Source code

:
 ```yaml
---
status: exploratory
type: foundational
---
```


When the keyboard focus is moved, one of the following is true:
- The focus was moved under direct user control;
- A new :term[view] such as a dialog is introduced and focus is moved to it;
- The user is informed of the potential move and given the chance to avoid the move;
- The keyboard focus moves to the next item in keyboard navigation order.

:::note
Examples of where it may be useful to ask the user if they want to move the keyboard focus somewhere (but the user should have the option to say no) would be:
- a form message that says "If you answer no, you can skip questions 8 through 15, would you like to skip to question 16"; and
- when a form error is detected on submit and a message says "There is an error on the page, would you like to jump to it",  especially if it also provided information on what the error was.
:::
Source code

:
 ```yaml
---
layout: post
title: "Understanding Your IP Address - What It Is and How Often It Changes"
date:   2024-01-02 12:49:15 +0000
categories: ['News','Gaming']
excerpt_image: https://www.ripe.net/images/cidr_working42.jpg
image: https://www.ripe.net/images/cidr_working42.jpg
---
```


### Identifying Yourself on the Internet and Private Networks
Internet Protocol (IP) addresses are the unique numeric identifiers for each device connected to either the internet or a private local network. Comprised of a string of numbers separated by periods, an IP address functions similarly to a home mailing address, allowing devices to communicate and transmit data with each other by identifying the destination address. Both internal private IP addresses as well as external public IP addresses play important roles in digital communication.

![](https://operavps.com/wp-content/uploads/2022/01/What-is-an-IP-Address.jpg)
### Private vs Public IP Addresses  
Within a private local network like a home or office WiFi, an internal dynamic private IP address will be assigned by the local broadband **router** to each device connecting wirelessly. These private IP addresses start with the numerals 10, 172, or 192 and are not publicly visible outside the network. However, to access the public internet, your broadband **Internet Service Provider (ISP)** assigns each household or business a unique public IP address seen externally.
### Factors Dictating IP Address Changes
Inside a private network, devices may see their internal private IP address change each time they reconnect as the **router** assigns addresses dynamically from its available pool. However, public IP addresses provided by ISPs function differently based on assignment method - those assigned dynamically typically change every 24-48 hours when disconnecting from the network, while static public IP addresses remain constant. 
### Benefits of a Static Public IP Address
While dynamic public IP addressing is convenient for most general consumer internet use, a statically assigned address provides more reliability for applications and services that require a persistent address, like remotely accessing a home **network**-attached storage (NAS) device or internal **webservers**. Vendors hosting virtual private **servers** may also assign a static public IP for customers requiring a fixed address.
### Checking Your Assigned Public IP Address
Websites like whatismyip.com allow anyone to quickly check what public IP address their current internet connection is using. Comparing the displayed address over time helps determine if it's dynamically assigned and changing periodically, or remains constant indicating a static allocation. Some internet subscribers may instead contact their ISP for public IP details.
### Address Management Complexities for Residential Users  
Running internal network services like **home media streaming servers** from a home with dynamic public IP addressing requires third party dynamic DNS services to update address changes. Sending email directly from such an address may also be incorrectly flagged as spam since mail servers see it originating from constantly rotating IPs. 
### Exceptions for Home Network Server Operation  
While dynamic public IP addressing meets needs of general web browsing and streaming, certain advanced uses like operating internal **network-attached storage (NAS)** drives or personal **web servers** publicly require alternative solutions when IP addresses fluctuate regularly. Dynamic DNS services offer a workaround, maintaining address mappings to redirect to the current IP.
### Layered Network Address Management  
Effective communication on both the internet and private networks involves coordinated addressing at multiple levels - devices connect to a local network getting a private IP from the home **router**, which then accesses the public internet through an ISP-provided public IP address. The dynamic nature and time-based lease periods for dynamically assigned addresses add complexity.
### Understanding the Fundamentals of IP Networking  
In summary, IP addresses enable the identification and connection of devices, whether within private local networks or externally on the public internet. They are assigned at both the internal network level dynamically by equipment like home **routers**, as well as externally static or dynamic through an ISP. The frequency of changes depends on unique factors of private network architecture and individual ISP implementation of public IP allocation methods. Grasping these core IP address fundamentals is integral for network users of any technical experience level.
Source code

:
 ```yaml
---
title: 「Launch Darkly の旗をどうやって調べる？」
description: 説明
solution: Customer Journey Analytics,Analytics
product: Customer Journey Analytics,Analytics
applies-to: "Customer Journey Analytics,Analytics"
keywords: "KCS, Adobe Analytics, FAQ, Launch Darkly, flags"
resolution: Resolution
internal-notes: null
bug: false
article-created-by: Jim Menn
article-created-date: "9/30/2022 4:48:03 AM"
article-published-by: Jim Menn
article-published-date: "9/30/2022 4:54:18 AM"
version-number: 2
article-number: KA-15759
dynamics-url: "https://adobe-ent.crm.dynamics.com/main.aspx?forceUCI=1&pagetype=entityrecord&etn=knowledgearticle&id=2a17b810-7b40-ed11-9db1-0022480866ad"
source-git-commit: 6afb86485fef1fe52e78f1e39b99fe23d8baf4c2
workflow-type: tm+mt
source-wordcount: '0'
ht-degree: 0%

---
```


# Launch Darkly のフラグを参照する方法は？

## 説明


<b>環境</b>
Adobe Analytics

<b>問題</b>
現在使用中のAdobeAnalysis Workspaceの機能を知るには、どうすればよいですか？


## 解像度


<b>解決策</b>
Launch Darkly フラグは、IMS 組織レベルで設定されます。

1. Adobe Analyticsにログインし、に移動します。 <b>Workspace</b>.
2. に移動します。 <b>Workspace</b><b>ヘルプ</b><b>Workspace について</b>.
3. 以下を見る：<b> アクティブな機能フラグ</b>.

· · · · · · ·

Task
From the top of the material above, please transcribe each line exactly. Include the line with "Examples of where" and end there.

Worked solution
Source code

:
 ```yaml
---
status: exploratory
type: foundational
---
```


When the keyboard focus is moved, one of the following is true:
- The focus was moved under direct user control;
- A new :term[view] such as a dialog is introduced and focus is moved to it;
- The user is informed of the potential move and given the chance to avoid the move;
- The keyboard focus moves to the next item in keyboard navigation order.

:::note
Examples of where it may be useful to ask the user if they want to move the keyboard focus somewhere (but the user should have the option to say no) would be:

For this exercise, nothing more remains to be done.